Tourists can climb 463 steps between the dome's two layers to emerge at the lantern at its top. This became a primary goal for our trip. The climb was uneventful until we reached the gallery where the walls meet the dome. Here was the first great surprise: a display of the machines and tools we'd read about — the ladders and buckets, Brunelleschi's ox-driven hoist and the ingenious crane which made it possible to lift dressed stone blocks vertically, then move them horizontally to their resting places in the dome. Its design is echoed in the cranes that bracket modern urban high-rise construction sites.

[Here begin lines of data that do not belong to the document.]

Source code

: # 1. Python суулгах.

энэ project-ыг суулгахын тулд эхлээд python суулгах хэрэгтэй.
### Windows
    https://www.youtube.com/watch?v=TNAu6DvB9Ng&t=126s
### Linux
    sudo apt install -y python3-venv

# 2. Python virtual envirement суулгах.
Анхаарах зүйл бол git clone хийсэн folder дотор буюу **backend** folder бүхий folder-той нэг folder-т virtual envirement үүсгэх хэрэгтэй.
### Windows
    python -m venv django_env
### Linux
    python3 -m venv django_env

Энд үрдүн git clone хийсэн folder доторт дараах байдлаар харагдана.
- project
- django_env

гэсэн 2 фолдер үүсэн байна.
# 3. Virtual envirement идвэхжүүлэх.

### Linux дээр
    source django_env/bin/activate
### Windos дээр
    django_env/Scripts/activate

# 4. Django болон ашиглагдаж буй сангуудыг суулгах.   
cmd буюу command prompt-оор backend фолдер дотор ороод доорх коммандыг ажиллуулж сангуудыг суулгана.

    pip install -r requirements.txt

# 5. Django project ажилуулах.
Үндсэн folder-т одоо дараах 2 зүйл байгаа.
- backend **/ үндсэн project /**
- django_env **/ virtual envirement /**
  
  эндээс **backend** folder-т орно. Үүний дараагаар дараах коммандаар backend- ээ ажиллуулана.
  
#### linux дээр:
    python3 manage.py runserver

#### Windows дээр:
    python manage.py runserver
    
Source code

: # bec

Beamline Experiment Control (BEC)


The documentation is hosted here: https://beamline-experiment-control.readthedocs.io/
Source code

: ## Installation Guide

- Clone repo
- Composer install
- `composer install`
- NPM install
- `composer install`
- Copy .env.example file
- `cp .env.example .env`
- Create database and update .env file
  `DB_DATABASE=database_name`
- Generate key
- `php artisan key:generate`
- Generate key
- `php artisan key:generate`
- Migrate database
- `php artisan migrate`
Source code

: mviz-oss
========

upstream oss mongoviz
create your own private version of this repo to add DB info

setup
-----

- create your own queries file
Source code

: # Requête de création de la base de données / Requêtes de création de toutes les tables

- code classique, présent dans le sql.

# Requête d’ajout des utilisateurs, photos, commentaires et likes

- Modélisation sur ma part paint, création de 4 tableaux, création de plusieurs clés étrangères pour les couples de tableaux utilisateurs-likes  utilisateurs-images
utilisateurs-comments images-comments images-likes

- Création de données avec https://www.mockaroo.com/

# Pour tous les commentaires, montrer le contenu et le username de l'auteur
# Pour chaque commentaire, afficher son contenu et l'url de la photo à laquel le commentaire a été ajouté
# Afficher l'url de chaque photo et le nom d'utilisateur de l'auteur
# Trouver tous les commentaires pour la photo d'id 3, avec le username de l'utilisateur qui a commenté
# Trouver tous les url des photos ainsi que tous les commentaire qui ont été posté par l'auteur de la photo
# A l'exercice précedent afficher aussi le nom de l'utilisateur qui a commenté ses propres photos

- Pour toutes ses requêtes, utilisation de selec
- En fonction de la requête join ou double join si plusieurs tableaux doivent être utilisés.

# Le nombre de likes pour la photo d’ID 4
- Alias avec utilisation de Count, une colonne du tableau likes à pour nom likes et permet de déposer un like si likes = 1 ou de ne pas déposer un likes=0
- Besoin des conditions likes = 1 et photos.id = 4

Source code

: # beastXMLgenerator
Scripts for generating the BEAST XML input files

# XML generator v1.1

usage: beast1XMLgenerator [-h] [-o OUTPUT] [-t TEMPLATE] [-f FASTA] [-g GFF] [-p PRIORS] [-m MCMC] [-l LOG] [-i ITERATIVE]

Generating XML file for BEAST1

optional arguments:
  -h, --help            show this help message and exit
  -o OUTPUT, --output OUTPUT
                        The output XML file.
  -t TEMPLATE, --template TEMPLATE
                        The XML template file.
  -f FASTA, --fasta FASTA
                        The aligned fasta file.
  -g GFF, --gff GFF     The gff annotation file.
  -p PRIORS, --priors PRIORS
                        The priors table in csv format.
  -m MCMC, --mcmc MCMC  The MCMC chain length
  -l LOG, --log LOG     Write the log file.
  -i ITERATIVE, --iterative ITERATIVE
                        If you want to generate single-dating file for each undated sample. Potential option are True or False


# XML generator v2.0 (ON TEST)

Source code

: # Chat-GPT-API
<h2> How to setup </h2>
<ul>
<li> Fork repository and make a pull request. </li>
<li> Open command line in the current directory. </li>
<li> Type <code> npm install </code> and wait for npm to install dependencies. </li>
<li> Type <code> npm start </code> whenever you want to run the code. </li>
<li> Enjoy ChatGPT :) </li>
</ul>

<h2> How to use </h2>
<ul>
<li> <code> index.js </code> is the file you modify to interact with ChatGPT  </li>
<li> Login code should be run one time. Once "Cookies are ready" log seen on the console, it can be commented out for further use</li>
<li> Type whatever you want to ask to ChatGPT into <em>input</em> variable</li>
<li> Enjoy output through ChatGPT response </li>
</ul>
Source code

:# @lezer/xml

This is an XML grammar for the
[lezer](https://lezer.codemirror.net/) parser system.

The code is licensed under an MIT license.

Climbing between the dome's layers, the spiraling staircase became claustrophobic, alleviated only by tiny windows that allowed reassuring glimpses of daylight. Then, "It's a beam – one of the chestnut beams!" Other tourists passed, perhaps wondering why people would gaze reverently at a piece of wood. Thanks to Ross King, we knew that this massive beam was part of the octagonal frame upon which the cupola rests.

And then, "Wow, it's the herringbone brick!" Again, tourists flowed around us, intent on seeing the view from above. King had described Brunelleschi's brickwork, which allows each brick to absorb and radiate the stress to its neighbors and keeps the dome from collapsing under its own weight. After this, the view from the lantern was merely the exhilarating icing on the cake.

Before leaving the cathedral, we descended to its lower level gift shop. Thoughts of souvenirs were forgotten when we discovered that Brunelleschi is buried beneath the cathedral — of course, where else? I read the inscription, "Filippo Brunelleschi: Here lies a man of great genius" and tears welled up as if I'd discovered the grave of a long-lost friend.